Inspired by ralph124c 's Super-Long Bridges-When Will They Be Built? I was thinling about what issues would cause problems for super-long bridges, and earthquakes and continental drift come to mind.

Are there bridges with feet on both sides of a major fault line? Are there bridges designed so accommodate some amount of annual drift in relative location between their anchoring landmasses?

I can’t recall ever hearing of a bridge that spanned tectonic plates. Please correct me if I’m wrong.

The San Francisco-Oakland Bay Bridge must come close, but I think it entirely on the North American plate. The San Andreas fault is to its west and the Hayward fault to the east. There is also a bridge across the south end of San Francisco Bay the name of which I forget (Dumbarton Bridge?) which must also be pretty close to fitting the description.

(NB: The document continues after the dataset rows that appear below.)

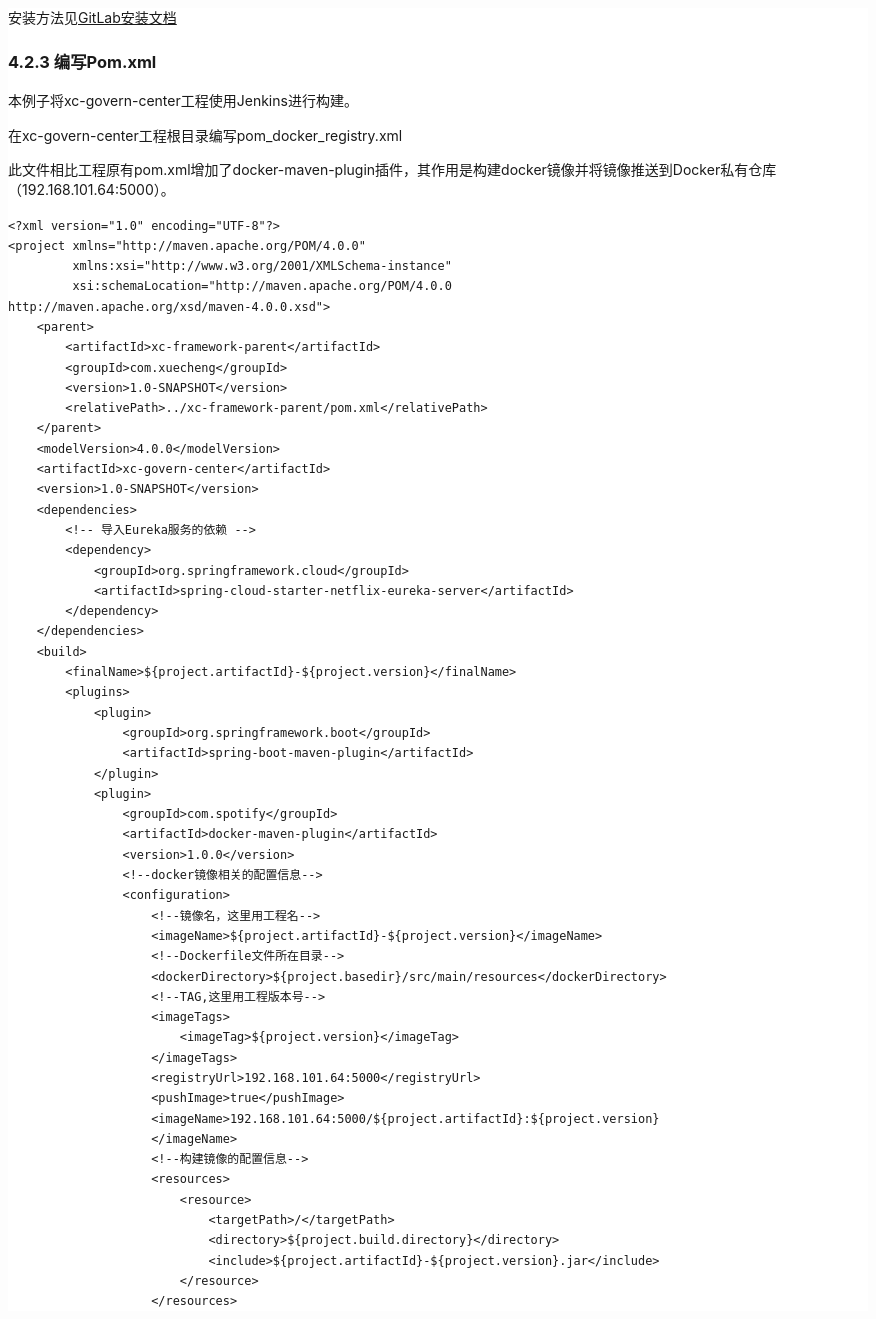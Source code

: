 安装方法见[GitLab安装文档](./GitLab安装文档.pdf)

### 4.2.3 编写Pom.xml

本例子将xc-govern-center工程使用Jenkins进行构建。

在xc-govern-center工程根目录编写pom_docker_registry.xml

此文件相比工程原有pom.xml增加了docker-maven-plugin插件，其作用是构建docker镜像并将镜像推送到Docker私有仓库（192.168.101.64:5000）。

```xml-dtd
<?xml version="1.0" encoding="UTF‐8"?>
<project xmlns="http://maven.apache.org/POM/4.0.0"
         xmlns:xsi="http://www.w3.org/2001/XMLSchema‐instance"
         xsi:schemaLocation="http://maven.apache.org/POM/4.0.0
http://maven.apache.org/xsd/maven‐4.0.0.xsd">
    <parent>
        <artifactId>xc‐framework‐parent</artifactId>
        <groupId>com.xuecheng</groupId>
        <version>1.0‐SNAPSHOT</version>
        <relativePath>../xc‐framework‐parent/pom.xml</relativePath>
    </parent>
    <modelVersion>4.0.0</modelVersion>
    <artifactId>xc‐govern‐center</artifactId>
    <version>1.0‐SNAPSHOT</version>
    <dependencies>
        <!‐‐ 导入Eureka服务的依赖 ‐‐>
        <dependency>
            <groupId>org.springframework.cloud</groupId>
            <artifactId>spring‐cloud‐starter‐netflix‐eureka‐server</artifactId>
        </dependency>
    </dependencies>
    <build>
        <finalName>${project.artifactId}‐${project.version}</finalName>
        <plugins>
            <plugin>
                <groupId>org.springframework.boot</groupId>
                <artifactId>spring‐boot‐maven‐plugin</artifactId>
            </plugin>
            <plugin>
                <groupId>com.spotify</groupId>
                <artifactId>docker‐maven‐plugin</artifactId>
                <version>1.0.0</version>
                <!‐‐docker镜像相关的配置信息‐‐>
                <configuration>
                    <!‐‐镜像名，这里用工程名‐‐>
                    <imageName>${project.artifactId}‐${project.version}</imageName>
                    <!‐‐Dockerfile文件所在目录‐‐>
                    <dockerDirectory>${project.basedir}/src/main/resources</dockerDirectory>
                    <!‐‐TAG,这里用工程版本号‐‐>
                    <imageTags>
                        <imageTag>${project.version}</imageTag>
                    </imageTags>
                    <registryUrl>192.168.101.64:5000</registryUrl>
                    <pushImage>true</pushImage>
                    <imageName>192.168.101.64:5000/${project.artifactId}:${project.version}
					</imageName>
                    <!‐‐构建镜像的配置信息‐‐>
                    <resources>
                        <resource>
                            <targetPath>/</targetPath>
                            <directory>${project.build.directory}</directory>
                            <include>${project.artifactId}‐${project.version}.jar</include>
                        </resource>
                    </resources>
```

The San Andreas Fault runs right down the center of the San Francisco peninsula and is parallel to the Golden Gate Bridge. No major bridges that I know of cross the fault line in the Bay Area.

In So. Cal, SR-14 does cross the fault just south of Palmdale, and also crosses the California Aqueduct at a point just meters away from the fault line. Probably doesn’t count since it’s a minor bridge, but if the fault broke at that point, it would certainly render the highway impassible.

The Higashi Kobe Bridge DOES cross a major fault line. After the Kobe quake of 1995, the bridge towers moved something like ten feet away from each other. (The bridge was under construction at the time.)

There isn’t any bridge spanning the fault where it crosses 14 at Palmdale. There is a small bridge parallel to the fault south of it where 14 crosses Barrel Springs Rd. In fact there is a cut in the ridge of the fault at the crossing and when it was first made the fault line was clearly visible. A jagged line that ran down the sides of the cut with a series of V’s rising each side of the line, sort of like this:

V
V
V
V

only with a vertical line connecting the points of the V’s. I’m pissed that I never thought to get a picture.

The the fault ridge forms one bank of the Palmdale reservoir and as KGS wrote, the California Aqueduct follows the fault in that area and must cross the fault somewhere between Palmdale and Cajon Pass to the east.